#### [GOAL OF THE EXERCISE]
Where a line of the data below has the string "image", copy that line.

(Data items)
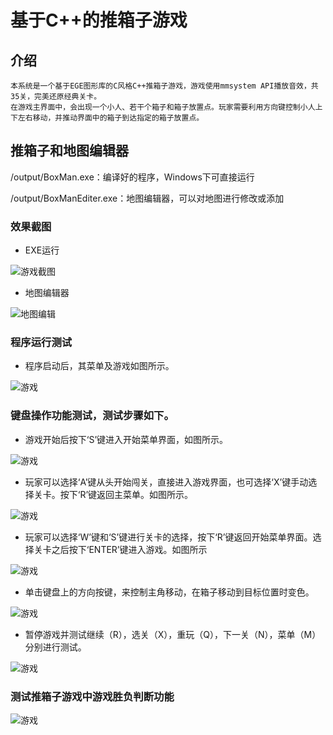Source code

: # 基于C++的推箱子游戏

## 介绍
    本系统是一个基于EGE图形库的C风格C++推箱子游戏，游戏使用mmsystem API播放音效，共35关，完美还原经典关卡。			
    在游戏主界面中，会出现一个小人、若干个箱子和箱子放置点。玩家需要利用方向键控制小人上下左右移动，并推动界面中的箱子到达指定的箱子放置点。

## 推箱子和地图编辑器


/output/BoxMan.exe：编译好的程序，Windows下可直接运行

/output/BoxManEditer.exe：地图编辑器，可以对地图进行修改或添加

### 效果截图

* EXE运行

 ![游戏截图](https://github.com/ghuaerm/BoxMan/blob/master/image/8.png)
 
* 地图编辑器

 ![地图编辑](https://github.com/ghuaerm/BoxMan/blob/master/image/9.png)

### 程序运行测试
+ 程序启动后，其菜单及游戏如图所示。

 ![游戏](https://github.com/ghuaerm/BoxMan/blob/master/image/1.png)

 ### 键盘操作功能测试，测试步骤如下。
+ 游戏开始后按下‘S’键进入开始菜单界面，如图所示。

 ![游戏](https://github.com/ghuaerm/BoxMan/blob/master/image/2.png)
+ 玩家可以选择‘A’键从头开始闯关，直接进入游戏界面，也可选择‘X’键手动选择关卡。按下‘R’键返回主菜单。如图所示。

 ![游戏](https://github.com/ghuaerm/BoxMan/blob/master/image/3.png)
+ 玩家可以选择‘W’键和‘S’键进行关卡的选择，按下‘R’键返回开始菜单界面。选择关卡之后按下‘ENTER’键进入游戏。如图所示

 ![游戏](https://github.com/ghuaerm/BoxMan/blob/master/image/4.png)

+ 单击键盘上的方向按键，来控制主角移动，在箱子移动到目标位置时变色。

 ![游戏](https://github.com/ghuaerm/BoxMan/blob/master/image/6.png)
+ 暂停游戏并测试继续（R），选关（X），重玩（Q），下一关（N），菜单（M）分别进行测试。

 ![游戏](https://github.com/ghuaerm/BoxMan/blob/master/image/5.png)

### 测试推箱子游戏中游戏胜负判断功能
 ![游戏](https://github.com/ghuaerm/BoxMan/blob/master/image/5.png)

#### [COMPLETED TASK]
 ![游戏截图](https://github.com/ghuaerm/BoxMan/blob/master/image/8.png)
 ![地图编辑](https://github.com/ghuaerm/BoxMan/blob/master/image/9.png)
 ![游戏](https://github.com/ghuaerm/BoxMan/blob/master/image/1.png)
 ![游戏](https://github.com/ghuaerm/BoxMan/blob/master/image/2.png)
 ![游戏](https://github.com/ghuaerm/BoxMan/blob/master/image/3.png)
 ![游戏](https://github.com/ghuaerm/BoxMan/blob/master/image/4.png)
 ![游戏](https://github.com/ghuaerm/BoxMan/blob/master/image/6.png)
 ![游戏](https://github.com/ghuaerm/BoxMan/blob/master/image/5.png)
 ![游戏](https://github.com/ghuaerm/BoxMan/blob/master/image/5.png)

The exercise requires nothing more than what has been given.